Temperature shifts the pKa slightly. According to NIST reference data, MES has a pKa of about 6.27 at 25°C at zero ionic strength, dropping to roughly 5.97 at body temperature (37°C). The Promega temperature coefficient for MES is approximately −0.11 pKa units per 10°C rise. In practical terms, if you prepare an MES buffer at room temperature and then use it in a warm incubator, the pH will drift slightly downward. For most applications this shift is small, but it’s worth checking pH at the temperature you’ll actually be working at.
Why Researchers Choose MES
One of the biggest advantages of MES is that it has negligible metal-binding affinity. Many biological experiments involve metal ions, whether intentionally (studying metalloenzymes, for instance) or as trace components in a growth medium. Buffers that grab onto metal ions can skew results by pulling metals away from the proteins or reactions being studied. MES, along with HEPES and CHES, avoids this problem, making it a reliable choice when metals are part of the picture.
MES also doesn’t absorb UV or visible light, so it won’t interfere with spectrophotometric measurements. And because it dissolves readily in water but poorly in organic solvents, it stays in the water phase of experiments and doesn’t cross cell membranes easily, keeping it out of the cell interior where it could cause unwanted effects.
Common Applications
MES shows up frequently in protein electrophoresis. In SDS-PAGE, MES and MOPS are the two standard running buffer options for use with certain gel systems. Because MES has a lower pKa than MOPS, it produces faster run times and gives better separation of smaller proteins (low molecular weight range). MOPS, by contrast, is better for resolving larger proteins. Choosing between them comes down to the size of the proteins you’re trying to separate.

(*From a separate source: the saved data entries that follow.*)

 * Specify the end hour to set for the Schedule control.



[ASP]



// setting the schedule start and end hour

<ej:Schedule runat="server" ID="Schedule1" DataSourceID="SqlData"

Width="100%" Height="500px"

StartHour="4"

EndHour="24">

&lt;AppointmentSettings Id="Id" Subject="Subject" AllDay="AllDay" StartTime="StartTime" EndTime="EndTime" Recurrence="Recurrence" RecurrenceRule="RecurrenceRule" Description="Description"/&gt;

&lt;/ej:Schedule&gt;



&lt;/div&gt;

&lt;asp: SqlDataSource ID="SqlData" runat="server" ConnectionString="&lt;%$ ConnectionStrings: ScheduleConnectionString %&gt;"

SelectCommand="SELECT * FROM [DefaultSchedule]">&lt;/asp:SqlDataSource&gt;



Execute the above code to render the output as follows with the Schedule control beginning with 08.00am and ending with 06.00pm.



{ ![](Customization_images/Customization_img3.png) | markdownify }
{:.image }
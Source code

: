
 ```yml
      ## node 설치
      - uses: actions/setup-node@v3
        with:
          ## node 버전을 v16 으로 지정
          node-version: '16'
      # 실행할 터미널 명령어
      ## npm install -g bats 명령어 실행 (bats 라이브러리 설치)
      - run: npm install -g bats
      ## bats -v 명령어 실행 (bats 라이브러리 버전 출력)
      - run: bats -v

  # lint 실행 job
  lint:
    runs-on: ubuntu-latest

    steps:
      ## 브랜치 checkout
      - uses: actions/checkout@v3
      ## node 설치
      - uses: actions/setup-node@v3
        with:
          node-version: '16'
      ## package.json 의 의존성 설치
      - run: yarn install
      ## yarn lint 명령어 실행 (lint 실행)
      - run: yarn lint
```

Beyond electrophoresis, MES is widely used in plant biology and microbiology experiments that require a mildly acidic pH. Plant cell culture media, enzyme assays at sub-neutral pH, and crystallography setups all commonly call for MES. It also appears in some histological staining protocols and in buffers for column chromatography.
Limitations to Keep in Mind
MES is not completely inert in every situation. Research on the calcium-sensing protein synaptotagmin found that MES can weakly interact with highly basic protein domains, likely because the sulfonate group on MES carries a negative charge that attracts positively charged protein surfaces. For most experiments this interaction is too weak to matter, but in sensitive binding studies involving basic proteins, it’s worth considering.
Toxicity is generally low, but not zero. Studies on plant tissue culture found that MES becomes toxic at high concentrations. At standard working concentrations (typically 10 to 50 millimolar), it’s well tolerated by most cell types. Even so, some researchers have observed that organic buffers including MES can subtly alter the physiological behavior of cells, so appropriate controls are always important.
Finally, MES only covers the acidic side of the biological pH spectrum. If your experiment needs a pH near 7.0 or above, you’ll want HEPES (useful range 6.8 to 8.2), PIPES, or another buffer with a higher pKa.
Preparing an MES Buffer
Preparation is straightforward. You dissolve the desired amount of MES powder (or its sodium salt, or monohydrate form) in water to your target molarity. Common working concentrations range from 10 mM to 100 mM. MES dissolves as a free acid, so the starting solution will be acidic. You then adjust the pH upward to your target using sodium hydroxide (NaOH), adding it gradually while monitoring with a pH meter.
A few practical tips: always adjust pH at the temperature you plan to use the buffer, since MES’s pKa shifts with temperature. If you’re making a stock solution at a higher concentration (say, 0.5 M or 1 M), dilution will also change the pH slightly, so a final check after dilution is a good habit. Store MES solutions at room temperature or refrigerated. The powder itself is stable and inexpensive, which was one of the original design goals for Good’s buffers.